Por eso, el mal tiempo en vacaciones tiene ese punto de mala suerte, de inesperado paréntesis en el disfrute. Lo soportamos porque al ocurrir en verano siempre esperamos que sea una cosa pasajera, y que el sol termine reclamando, y conquistando su territorio natural. En esas ocasiones, hasta le podemos encontrar su mijita de gracia, con los turistas en chanclas y ropa ligera corriendo sorprendidos por el agua y el viento fresco. Estas pasadas vacaciones de septiembre, un mes propicio a que el invierno haga incursiones preparatorias, la lluvia, y en algunos casos un inesperado frío, nos visitó en casi todas las etapas del viaje a nuestro lado oriental de Europa, por otra parte bendecido con un buen tiempo en general. Nos ocurrió en la sorprendente y de moda Milos, nos volvió a ocurrir de manera torrencial en el Este de Creta, en el paraíso de Kato Zakros cuando estábamos en la playa. Christóforos, el jovial dueño de la maravillosa taberna Nostos, nos aseguró que hacía 17 años que no llovía de esa manera.
Era más normal en Estambul, tan visitada por la lluvia, donde el agua insistente en los dos últimos días nos fastidió dos veces una prevista visita al lado asiático de la impresionante ciudad. Pero le encontramos también la belleza a la silueta humedecida de la Mezquita Azul, y agradecimos más el tranquilo refugio del Museo de los Mosaicos, y el descubrimiento del vecino y precioso barrio de Cankurtaran, con sus casas de madera y colores, casi un barrio suizo o nórdico.

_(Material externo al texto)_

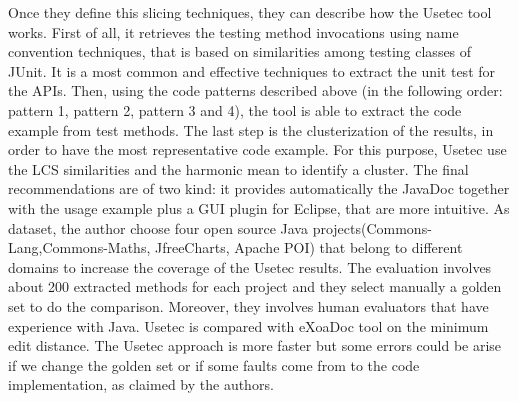 Once they define this slicing techniques, they can describe how the Usetec tool works. First of all, it retrieves the testing method invocations using name convention techniques, that is based on similarities among testing classes of JUnit. It is a most common and effective techniques to extract the unit test for the APIs. Then, using the code patterns described above (in the following order: pattern 1, pattern 2, pattern 3 and 4), the tool is able to extract the code example from test methods. The last step is the clusterization of the results, in order to have the most representative code example. For this purpose, Usetec use the LCS similarities and the harmonic mean to identify a cluster. The final recommendations are of two kind: it provides automatically the JavaDoc together with the usage example plus a GUI plugin for Eclipse, that are more intuitive. As dataset, the author choose four open source Java projects(Commons-Lang,Commons-Maths, JfreeCharts, Apache POI) that belong to different domains to increase the coverage of the Usetec results.  The evaluation involves about 200 extracted methods for each project and they select manually a golden set to do the comparison. Moreover, they involves human evaluators that have experience with Java. Usetec is compared with eXoaDoc tool on the minimum edit distance. The Usetec approach is more faster but some errors could be arise if we change the golden set or if some faults come from to the code implementation, as claimed by the authors.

Sólo en la preciosa y blanca isla de Paros el cielo permaneció azul todo el tiempo. Pero en nuestra amada Mykonos de final de septiembre, el agua ya no tuvo piedad. Ni siquiera nos permitió visitar nuestra playa favorita, Paranga, ni degustar los estupendos mejillones de su Taberna Tassos. Pero claro, es que en Mykonos la amabilidad de la familia del Hotel Damianos, los abrazos de nuestros amigos y la belleza de su capital, Hora, siempre vencen. Incluso a las más terribles tormentas y nubes amenazadoras.